“Lt. Ramsey in leading his platoon into the battle fought like a hungry tiger. . . .”
– 2nd Lt. Eliseo Malari, Platoon Leader, 2nd Platoon, Troop E, 26th Cavalry Regiment (Philippine Scouts)
On Jan. 3, 1942, Lt. Gen. Masaharu Homma’s 14th Japanese Army captured the Philippine capital of Manila and was threatening to cut off the strategic retreat of Lt. Gen. Douglas MacArthur’s American and Philippine troops to the Bataan peninsula. To prevent this disastrous possibility, the elite Philippine Scouts were given the dangerous task of fighting a delaying action.
Organized in 1901 and commanded and trained by U.S. Army officers, the Philippine Scouts originally fought rebellious Moros who lived in the southern Philippine islands. By the time of the Japanese invasion, the 12,000-strong Philippine Scouts had a reputation of being a crack unit.
Twenty-four-year-old Lt. Edwin Price Ramsey was one of the American officers attached to the Philippine Scouts, serving as the commanding officer of a platoon in the 26th Cavalry Regiment (Philippine Scouts). Born in Illinois, raised in Kansas, Ramsey had graduated from the Oklahoma Military Academy, where he developed a love for polo. In June 1941, he volunteered for service with the 26th Cavalry because he had heard they “had an excellent polo club.”
Shortly after the Japanese landed in December 1941, Ramsey’s platoon was ordered north, where it conducted vital reconnaissance and assisted in rear guard skirmishes. On Jan. 15, 1942, Ramsey and his troops were looking forward to some rest and relaxation following a demanding reconnaissance mission. But a counterattack was being planned, and because he was intimately familiar with the region, he volunteered to assist in the assault. Then things took a different turn.
Maj. Gen. Jonathan Wainwright, commander of II Corps, wanted to make the Japanese-held village of Moron, strategically located on the west coast of the Bataan Peninsula, the anchor for a defensive line stretching inland to the rugged Mount Natib. On the morning of January 16, Wainwright ordered Ramsey to take an advance guard into Morong. Ramsey assembled a 27-man force composed of mounted platoons from the 26th Cavalry and headed north along the main road leading to Moron.

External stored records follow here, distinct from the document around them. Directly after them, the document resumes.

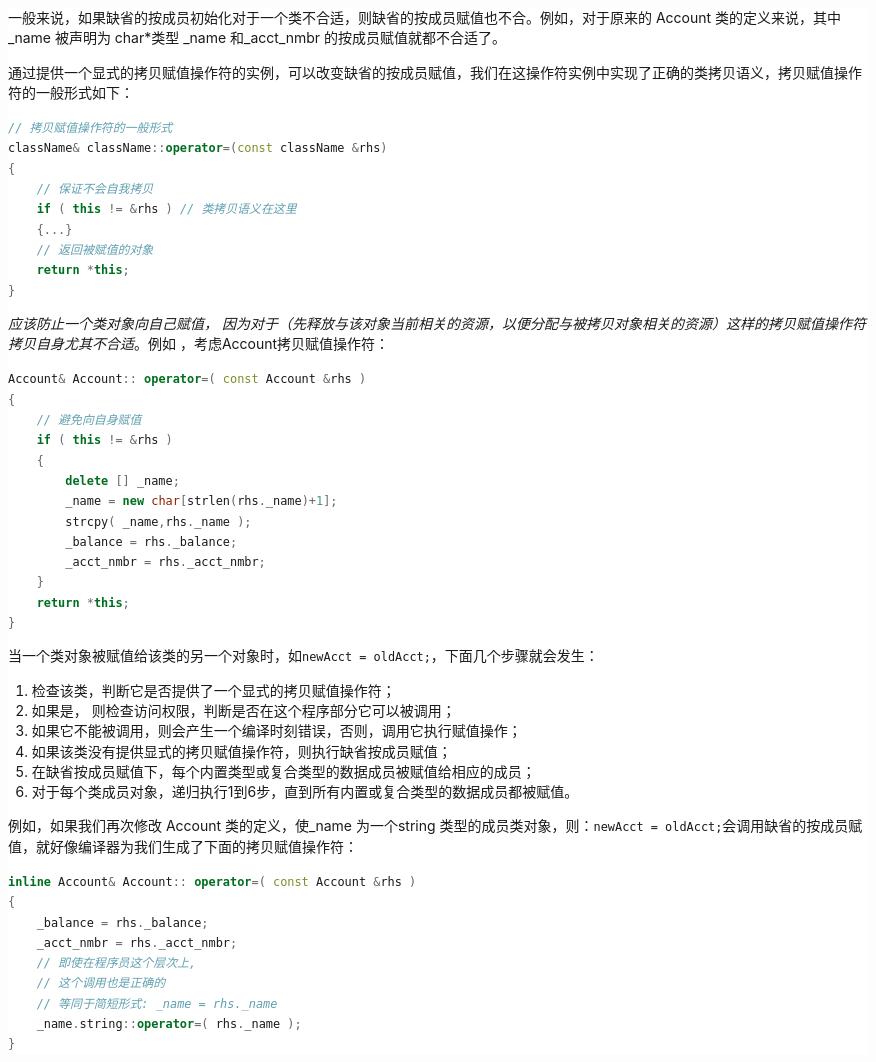 一般来说，如果缺省的按成员初始化对于一个类不合适，则缺省的按成员赋值也不合。例如，对于原来的 Account 类的定义来说，其中\_name 被声明为 char*类型 \_name 和\_acct_nmbr 的按成员赋值就都不合适了。

通过提供一个显式的拷贝赋值操作符的实例，可以改变缺省的按成员赋值，我们在这操作符实例中实现了正确的类拷贝语义，拷贝赋值操作符的一般形式如下：

```cpp
// 拷贝赋值操作符的一般形式 
className& className::operator=(const className &rhs) 
{ 
	// 保证不会自我拷贝 
	if ( this != &rhs ) // 类拷贝语义在这里 
	{...}  
	// 返回被赋值的对象 
	return *this; 
}
```

*应该防止一个类对象向自己赋值， 因为对于（先释放与该对象当前相关的资源，以便分配与被拷贝对象相关的资源）这样的拷贝赋值操作符 拷贝自身尤其不合适*。例如 ，考虑Account拷贝赋值操作符：

```cpp
Account& Account:: operator=( const Account &rhs ) 
{ 
	// 避免向自身赋值 
	if ( this != &rhs ) 
	{ 
  		delete [] _name; 
  		_name = new char[strlen(rhs._name)+1]; 
  		strcpy( _name,rhs._name ); 
  		_balance = rhs._balance; 
  		_acct_nmbr = rhs._acct_nmbr; 
	} 
	return *this; 
}
```

当一个类对象被赋值给该类的另一个对象时，如`newAcct = oldAcct;`，下面几个步骤就会发生： 

1. 检查该类，判断它是否提供了一个显式的拷贝赋值操作符；
2. 如果是， 则检查访问权限，判断是否在这个程序部分它可以被调用；
3. 如果它不能被调用，则会产生一个编译时刻错误，否则，调用它执行赋值操作；
4. 如果该类没有提供显式的拷贝赋值操作符，则执行缺省按成员赋值； 
5. 在缺省按成员赋值下，每个内置类型或复合类型的数据成员被赋值给相应的成员；  
6. 对于每个类成员对象，递归执行1到6步，直到所有内置或复合类型的数据成员都被赋值。

例如，如果我们再次修改 Account 类的定义，使\_name 为一个string 类型的成员类对象，则：`newAcct = oldAcct;`会调用缺省的按成员赋值，就好像编译器为我们生成了下面的拷贝赋值操作符：

```cpp
inline Account& Account:: operator=( const Account &rhs ) 
{ 
	_balance = rhs._balance; 
	_acct_nmbr = rhs._acct_nmbr; 
	// 即使在程序员这个层次上, 
	// 这个调用也是正确的 
	// 等同于简短形式: _name = rhs._name 
	_name.string::operator=( rhs._name ); 
}
```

Upon reaching the Batalan River that formed part of Moron’s eastern border, Ramsey’s unit swung west and cautiously approached the seemingly deserted village, composed of grass huts suspended on stilts, with the livestock living beneath the structures. The only stone building was the Catholic Church, located in the middle of the village. At the village outskirts, Ramsey reorganized his force into squads and ordered a four-man point unit to lead them in.
As the point unit approached the village center, it came under fire from a Japanese advance guard that had just crossed the bridge spanning the river. Ramsey saw in the distance lead elements of the main force beginning to ford the river. If the Japanese troops managed to reach the village in force, Ramsey knew that his outnumbered troops would be overwhelmed. Ramsey then decided to do something the U.S. Army hadn’t attempted in more than 50 years – launch a horse cavalry charge against an enemy in war.
Ramsey quickly signaled his men to deploy into forager formation. Then he raised his pistol and shouted, “Charge!” With troops firing their pistols, the galloping cavalry horses smashed into the surprised enemy soldiers, routing them.
At a cost of only three men wounded, Ramsey and his men then held off the Japanese until reinforcements arrived. Ramsey received the Silver Star for his action at Morong. He later fought in the Philippines as a guerrilla, and received numerous decorations. He was discharged in 1946 with the rank of lieutenant colonel. The historic last horse cavalry charge by the U.S. Army was later recreated in the painting “The Last Charge” by John Solie.
Sadly the horses in Ramsey’s unit did not long survive. In early March 1942, with troop rations running low and animal fodder almost gone, Wainwright ordered all horses and mules slaughtered for food. Among the horses was Wainwright’s prize jumper, Joseph Conrad. After issuing the order, adding that Joseph Conrad be the first killed, Wainwright turned away and strode back to his command trailer, his eyes filling with tears.